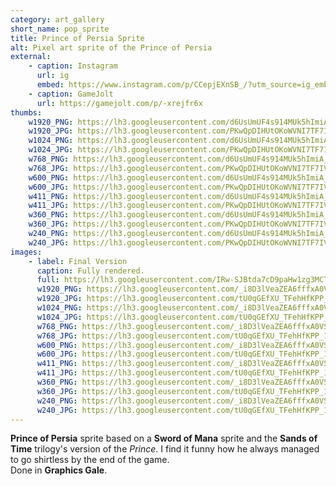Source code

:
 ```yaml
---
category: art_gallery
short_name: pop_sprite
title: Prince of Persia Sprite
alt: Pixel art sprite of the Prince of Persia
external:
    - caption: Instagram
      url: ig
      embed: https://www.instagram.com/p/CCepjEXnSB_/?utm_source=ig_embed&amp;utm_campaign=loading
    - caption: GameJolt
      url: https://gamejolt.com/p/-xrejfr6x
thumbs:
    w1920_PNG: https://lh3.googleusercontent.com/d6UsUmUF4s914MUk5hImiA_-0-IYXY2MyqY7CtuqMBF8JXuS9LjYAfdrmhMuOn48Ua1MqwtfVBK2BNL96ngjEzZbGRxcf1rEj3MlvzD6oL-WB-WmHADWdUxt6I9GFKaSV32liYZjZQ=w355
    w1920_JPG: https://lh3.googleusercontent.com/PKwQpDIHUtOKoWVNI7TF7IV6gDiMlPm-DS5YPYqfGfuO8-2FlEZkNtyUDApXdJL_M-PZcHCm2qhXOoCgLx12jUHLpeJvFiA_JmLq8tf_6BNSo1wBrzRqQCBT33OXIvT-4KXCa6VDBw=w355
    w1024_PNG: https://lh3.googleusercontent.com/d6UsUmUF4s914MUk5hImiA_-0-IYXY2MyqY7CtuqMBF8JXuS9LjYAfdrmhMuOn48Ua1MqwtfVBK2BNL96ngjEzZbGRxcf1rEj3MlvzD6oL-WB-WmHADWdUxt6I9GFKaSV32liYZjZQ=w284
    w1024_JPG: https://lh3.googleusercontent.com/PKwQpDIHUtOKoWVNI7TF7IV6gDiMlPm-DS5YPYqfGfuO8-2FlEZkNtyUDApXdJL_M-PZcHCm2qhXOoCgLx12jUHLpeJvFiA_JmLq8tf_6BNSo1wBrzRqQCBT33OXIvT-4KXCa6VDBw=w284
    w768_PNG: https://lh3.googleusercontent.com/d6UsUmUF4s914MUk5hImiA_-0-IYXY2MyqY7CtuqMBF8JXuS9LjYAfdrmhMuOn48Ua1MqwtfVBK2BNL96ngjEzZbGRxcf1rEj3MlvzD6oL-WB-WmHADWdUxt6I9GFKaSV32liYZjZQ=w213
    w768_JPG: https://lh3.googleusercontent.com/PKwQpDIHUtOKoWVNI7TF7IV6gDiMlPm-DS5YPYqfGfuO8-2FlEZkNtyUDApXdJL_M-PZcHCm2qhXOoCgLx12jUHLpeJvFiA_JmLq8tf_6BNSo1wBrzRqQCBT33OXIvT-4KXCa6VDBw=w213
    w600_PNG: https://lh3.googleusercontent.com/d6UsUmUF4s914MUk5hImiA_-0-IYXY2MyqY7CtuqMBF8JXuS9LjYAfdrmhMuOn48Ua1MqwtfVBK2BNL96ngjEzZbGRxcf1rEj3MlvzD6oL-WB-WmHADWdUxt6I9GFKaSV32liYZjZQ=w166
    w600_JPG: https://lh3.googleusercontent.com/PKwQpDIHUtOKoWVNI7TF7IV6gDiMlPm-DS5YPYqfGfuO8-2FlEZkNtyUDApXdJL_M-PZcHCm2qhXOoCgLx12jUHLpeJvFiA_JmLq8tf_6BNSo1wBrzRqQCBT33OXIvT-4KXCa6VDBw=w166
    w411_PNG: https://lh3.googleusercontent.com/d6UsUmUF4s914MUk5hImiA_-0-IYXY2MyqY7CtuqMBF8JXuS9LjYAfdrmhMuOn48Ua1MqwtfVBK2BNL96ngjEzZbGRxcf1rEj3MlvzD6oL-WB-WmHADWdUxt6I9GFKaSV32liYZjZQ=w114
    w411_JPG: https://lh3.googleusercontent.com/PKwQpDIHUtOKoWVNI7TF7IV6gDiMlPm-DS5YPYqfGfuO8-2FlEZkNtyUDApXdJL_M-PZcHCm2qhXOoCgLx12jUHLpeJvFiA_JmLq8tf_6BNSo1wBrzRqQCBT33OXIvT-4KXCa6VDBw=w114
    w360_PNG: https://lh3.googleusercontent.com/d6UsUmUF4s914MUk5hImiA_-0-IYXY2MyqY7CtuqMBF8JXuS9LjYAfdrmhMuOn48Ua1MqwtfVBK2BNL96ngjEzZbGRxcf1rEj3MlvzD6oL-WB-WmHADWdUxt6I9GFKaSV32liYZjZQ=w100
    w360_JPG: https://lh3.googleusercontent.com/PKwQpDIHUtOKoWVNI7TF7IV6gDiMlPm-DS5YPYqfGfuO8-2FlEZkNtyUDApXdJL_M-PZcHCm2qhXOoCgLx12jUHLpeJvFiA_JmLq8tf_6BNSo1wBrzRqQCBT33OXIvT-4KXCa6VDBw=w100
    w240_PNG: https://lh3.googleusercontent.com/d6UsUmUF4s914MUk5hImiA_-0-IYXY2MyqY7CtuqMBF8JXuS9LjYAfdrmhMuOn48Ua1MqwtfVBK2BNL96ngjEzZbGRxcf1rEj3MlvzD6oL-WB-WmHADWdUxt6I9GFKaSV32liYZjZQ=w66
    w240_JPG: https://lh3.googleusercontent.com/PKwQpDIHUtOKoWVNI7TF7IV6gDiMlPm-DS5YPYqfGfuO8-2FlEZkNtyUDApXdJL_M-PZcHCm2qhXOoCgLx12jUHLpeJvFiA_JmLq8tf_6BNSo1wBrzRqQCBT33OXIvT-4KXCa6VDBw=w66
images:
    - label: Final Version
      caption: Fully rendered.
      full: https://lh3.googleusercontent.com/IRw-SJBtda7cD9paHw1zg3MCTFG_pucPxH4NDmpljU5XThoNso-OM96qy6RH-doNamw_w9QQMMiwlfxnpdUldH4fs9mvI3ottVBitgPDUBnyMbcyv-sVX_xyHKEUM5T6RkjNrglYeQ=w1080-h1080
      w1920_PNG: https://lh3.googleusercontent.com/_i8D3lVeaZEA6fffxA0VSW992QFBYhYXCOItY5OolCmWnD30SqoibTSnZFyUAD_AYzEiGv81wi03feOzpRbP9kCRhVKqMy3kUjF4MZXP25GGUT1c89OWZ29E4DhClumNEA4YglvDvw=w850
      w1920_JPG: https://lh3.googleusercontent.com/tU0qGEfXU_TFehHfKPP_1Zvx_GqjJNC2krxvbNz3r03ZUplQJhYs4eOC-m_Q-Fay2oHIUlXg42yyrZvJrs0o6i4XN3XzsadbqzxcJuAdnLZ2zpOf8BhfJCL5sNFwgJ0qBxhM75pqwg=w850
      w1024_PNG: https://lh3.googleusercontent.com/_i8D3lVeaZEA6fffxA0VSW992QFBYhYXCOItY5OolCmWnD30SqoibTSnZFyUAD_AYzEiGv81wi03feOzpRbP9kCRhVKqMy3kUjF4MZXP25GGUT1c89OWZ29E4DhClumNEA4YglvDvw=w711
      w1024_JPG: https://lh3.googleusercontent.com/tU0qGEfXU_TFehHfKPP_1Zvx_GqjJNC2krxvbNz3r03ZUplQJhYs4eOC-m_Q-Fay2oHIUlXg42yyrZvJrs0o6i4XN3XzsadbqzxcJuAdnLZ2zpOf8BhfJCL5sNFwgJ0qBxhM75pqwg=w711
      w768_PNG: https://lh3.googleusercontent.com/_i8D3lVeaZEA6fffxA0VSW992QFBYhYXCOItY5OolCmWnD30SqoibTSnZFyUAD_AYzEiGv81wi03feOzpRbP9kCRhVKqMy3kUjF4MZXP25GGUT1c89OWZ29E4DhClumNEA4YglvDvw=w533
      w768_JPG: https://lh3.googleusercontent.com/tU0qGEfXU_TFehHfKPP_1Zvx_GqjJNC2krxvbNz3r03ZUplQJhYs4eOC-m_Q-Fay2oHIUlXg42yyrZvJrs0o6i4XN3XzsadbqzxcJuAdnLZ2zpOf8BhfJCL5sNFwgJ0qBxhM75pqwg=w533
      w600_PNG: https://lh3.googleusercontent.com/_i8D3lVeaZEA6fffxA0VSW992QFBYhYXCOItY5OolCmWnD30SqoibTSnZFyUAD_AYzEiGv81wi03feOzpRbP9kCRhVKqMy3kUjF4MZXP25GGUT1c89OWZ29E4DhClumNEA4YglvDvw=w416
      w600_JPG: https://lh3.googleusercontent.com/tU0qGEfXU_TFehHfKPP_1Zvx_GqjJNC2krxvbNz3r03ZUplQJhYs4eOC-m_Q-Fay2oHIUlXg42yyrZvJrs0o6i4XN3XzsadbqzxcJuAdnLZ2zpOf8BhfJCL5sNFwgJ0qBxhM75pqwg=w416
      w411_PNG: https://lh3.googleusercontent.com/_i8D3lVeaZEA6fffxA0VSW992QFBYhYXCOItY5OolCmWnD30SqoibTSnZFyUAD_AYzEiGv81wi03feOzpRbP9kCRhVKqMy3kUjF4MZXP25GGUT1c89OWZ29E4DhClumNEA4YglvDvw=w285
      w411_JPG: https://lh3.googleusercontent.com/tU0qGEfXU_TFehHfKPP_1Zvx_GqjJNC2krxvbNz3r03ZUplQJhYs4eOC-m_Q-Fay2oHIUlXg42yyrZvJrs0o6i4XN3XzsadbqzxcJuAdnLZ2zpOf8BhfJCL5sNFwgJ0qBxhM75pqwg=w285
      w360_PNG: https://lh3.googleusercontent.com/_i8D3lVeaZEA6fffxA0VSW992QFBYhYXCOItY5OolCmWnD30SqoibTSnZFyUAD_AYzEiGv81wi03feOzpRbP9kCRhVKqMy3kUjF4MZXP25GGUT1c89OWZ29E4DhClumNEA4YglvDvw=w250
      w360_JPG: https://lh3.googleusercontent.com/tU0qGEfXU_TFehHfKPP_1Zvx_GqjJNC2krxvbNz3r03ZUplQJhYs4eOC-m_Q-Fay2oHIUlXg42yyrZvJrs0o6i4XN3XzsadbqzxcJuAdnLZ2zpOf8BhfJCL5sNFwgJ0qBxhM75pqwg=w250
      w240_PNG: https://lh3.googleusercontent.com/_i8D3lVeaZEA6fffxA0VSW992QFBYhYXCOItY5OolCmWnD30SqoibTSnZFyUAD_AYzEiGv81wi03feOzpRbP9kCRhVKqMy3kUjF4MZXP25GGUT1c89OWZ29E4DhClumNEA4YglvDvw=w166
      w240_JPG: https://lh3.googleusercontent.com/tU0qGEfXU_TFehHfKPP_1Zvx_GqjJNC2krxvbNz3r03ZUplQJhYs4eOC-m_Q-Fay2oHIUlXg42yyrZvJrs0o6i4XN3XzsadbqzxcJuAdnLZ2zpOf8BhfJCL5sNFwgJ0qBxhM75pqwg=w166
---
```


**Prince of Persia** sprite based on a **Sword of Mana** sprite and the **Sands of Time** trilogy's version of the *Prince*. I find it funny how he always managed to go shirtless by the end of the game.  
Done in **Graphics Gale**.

● ● ●

Wherever a line in the records contains the word "Persia", copy that line.

• [Result of the task]
title: Prince of Persia Sprite
alt: Pixel art sprite of the Prince of Persia
**Prince of Persia** sprite based on a **Sword of Mana** sprite and the **Sands of Time** trilogy's version of the *Prince*. I find it funny how he always managed to go shirtless by the end of the game.  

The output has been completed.